--- PROVIDED RECORDS Enclosed Below ---
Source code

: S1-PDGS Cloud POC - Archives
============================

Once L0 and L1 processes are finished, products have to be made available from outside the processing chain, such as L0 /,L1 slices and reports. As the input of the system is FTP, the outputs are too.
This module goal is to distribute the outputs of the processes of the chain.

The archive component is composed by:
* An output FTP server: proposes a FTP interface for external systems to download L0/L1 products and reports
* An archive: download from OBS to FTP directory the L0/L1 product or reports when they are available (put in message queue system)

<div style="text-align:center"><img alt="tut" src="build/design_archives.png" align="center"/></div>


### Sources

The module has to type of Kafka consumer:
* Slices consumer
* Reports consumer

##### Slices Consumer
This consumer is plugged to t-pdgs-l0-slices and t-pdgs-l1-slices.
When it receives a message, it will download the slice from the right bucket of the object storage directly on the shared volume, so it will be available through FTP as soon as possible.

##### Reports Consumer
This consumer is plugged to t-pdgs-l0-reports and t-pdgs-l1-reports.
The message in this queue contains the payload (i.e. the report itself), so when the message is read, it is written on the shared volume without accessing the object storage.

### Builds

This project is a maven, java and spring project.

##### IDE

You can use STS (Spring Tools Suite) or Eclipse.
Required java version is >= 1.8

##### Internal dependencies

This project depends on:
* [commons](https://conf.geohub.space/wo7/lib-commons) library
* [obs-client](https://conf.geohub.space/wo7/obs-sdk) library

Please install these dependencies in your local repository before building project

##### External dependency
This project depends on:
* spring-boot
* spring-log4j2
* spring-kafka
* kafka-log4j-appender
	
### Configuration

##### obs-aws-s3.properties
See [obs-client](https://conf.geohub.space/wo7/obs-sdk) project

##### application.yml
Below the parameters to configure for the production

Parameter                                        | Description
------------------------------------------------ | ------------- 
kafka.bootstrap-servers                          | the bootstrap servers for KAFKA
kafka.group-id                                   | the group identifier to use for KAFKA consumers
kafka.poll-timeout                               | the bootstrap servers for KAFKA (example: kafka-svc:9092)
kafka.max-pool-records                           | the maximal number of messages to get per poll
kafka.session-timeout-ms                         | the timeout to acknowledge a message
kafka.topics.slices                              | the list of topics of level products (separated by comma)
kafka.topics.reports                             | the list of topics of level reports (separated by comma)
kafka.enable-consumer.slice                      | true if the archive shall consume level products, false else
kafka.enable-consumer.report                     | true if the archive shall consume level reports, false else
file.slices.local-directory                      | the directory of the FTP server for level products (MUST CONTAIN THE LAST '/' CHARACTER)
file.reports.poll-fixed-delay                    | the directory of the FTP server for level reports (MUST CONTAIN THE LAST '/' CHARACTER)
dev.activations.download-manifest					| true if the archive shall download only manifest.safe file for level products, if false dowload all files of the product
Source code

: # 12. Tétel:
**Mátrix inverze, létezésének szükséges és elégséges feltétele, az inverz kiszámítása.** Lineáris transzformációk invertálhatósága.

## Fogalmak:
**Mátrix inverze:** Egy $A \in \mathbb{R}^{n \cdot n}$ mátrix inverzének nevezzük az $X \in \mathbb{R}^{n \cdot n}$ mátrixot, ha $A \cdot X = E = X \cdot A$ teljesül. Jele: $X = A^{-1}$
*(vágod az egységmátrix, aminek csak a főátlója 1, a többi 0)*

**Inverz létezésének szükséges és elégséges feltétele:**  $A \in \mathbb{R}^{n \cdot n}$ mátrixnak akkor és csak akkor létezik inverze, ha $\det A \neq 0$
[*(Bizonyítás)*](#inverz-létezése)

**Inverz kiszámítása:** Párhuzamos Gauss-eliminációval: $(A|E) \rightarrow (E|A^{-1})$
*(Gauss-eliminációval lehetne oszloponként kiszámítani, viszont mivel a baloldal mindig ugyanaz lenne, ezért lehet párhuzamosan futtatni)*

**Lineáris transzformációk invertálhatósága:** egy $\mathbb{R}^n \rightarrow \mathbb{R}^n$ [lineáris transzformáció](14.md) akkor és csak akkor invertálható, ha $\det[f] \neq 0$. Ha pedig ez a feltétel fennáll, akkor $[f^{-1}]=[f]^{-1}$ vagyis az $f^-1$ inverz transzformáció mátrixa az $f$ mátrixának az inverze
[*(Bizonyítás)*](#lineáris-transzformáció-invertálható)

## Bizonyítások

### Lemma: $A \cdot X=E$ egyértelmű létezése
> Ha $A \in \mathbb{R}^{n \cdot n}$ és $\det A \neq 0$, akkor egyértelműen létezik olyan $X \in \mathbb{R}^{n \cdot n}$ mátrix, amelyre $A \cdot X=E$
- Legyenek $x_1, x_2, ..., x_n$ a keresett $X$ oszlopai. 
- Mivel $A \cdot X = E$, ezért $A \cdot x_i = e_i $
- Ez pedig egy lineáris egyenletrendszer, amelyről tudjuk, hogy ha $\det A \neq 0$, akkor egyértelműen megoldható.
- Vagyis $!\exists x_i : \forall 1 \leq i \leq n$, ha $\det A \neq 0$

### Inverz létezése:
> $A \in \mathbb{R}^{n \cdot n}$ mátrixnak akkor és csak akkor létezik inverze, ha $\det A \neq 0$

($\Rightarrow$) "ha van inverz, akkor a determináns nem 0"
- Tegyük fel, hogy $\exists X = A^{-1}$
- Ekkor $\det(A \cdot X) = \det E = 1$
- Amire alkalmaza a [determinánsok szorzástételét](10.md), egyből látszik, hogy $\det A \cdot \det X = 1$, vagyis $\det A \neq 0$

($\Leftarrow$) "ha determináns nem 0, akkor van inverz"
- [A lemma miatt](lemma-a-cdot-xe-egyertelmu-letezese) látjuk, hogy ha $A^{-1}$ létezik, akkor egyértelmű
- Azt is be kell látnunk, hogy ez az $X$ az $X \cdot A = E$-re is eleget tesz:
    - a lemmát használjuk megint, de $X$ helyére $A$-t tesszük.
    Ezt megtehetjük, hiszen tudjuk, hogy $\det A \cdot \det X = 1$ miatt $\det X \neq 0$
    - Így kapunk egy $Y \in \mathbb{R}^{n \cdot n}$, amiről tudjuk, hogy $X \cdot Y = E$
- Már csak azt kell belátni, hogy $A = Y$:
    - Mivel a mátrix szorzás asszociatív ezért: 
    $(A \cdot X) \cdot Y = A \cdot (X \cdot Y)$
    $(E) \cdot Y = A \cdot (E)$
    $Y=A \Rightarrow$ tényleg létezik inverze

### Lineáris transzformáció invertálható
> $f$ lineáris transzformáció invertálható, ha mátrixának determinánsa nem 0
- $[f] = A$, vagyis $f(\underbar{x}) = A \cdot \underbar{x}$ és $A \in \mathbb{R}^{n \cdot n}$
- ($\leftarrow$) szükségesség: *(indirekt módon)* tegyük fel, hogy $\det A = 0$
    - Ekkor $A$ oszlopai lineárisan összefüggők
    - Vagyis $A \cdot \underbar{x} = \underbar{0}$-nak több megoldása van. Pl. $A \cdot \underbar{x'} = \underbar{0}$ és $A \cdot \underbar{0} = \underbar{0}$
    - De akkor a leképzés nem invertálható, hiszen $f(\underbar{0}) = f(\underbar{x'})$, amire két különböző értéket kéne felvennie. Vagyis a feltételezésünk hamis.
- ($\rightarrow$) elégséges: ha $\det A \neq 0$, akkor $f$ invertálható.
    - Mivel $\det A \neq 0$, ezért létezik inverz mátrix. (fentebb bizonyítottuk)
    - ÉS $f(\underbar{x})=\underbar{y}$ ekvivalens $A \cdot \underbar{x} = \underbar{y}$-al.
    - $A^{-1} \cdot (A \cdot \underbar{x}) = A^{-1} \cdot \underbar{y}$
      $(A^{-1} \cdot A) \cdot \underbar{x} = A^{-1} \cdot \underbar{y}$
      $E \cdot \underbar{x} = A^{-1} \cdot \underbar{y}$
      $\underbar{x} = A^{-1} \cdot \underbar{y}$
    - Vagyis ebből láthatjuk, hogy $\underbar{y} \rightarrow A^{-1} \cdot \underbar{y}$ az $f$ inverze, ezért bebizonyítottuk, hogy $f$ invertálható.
--- End of Enclosed PROVIDED RECORDS ---
Your reply should consist of one number: how many lines in the entries contain the string "comma".

ANSWER BOX: 2